What you will do: Show every line of the data that includes the word "name".

[Saved data entries]
────────────────────────────────────────
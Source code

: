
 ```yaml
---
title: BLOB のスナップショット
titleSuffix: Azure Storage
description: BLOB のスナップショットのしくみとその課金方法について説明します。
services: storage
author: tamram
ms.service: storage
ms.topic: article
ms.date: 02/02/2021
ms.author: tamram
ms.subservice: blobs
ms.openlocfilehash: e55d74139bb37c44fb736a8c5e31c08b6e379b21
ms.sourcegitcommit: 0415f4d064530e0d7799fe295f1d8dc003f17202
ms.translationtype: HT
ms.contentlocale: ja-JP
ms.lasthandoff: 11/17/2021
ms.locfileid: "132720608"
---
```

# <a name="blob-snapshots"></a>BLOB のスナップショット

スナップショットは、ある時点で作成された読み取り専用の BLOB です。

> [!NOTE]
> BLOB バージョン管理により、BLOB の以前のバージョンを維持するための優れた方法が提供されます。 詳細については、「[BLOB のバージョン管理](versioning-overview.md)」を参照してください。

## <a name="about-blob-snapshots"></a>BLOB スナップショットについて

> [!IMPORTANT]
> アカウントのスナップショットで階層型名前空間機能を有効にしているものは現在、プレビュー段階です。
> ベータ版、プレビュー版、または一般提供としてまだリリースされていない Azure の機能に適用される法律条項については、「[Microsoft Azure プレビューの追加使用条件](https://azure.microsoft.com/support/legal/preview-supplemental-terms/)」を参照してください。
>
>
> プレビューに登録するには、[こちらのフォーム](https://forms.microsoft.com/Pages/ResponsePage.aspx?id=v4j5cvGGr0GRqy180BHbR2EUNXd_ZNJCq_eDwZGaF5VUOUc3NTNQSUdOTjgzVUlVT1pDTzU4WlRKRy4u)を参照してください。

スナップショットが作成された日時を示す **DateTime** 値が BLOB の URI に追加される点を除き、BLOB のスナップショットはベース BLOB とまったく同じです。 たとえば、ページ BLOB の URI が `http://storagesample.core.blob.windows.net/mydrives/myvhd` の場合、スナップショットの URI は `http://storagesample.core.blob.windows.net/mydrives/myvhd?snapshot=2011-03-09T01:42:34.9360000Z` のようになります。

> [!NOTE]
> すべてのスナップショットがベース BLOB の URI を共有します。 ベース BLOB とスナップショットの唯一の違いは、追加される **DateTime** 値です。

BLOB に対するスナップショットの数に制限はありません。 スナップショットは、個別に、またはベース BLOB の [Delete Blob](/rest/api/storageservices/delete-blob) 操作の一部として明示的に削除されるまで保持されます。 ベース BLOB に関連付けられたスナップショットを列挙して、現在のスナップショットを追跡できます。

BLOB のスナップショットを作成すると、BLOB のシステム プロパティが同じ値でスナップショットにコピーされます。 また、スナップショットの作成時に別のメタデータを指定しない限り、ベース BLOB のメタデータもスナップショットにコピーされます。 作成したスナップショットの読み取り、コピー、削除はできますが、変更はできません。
────────────────────────────────────────
Answer space:
# <a name="blob-snapshots"></a>BLOB のスナップショット
## <a name="about-blob-snapshots"></a>BLOB スナップショットについて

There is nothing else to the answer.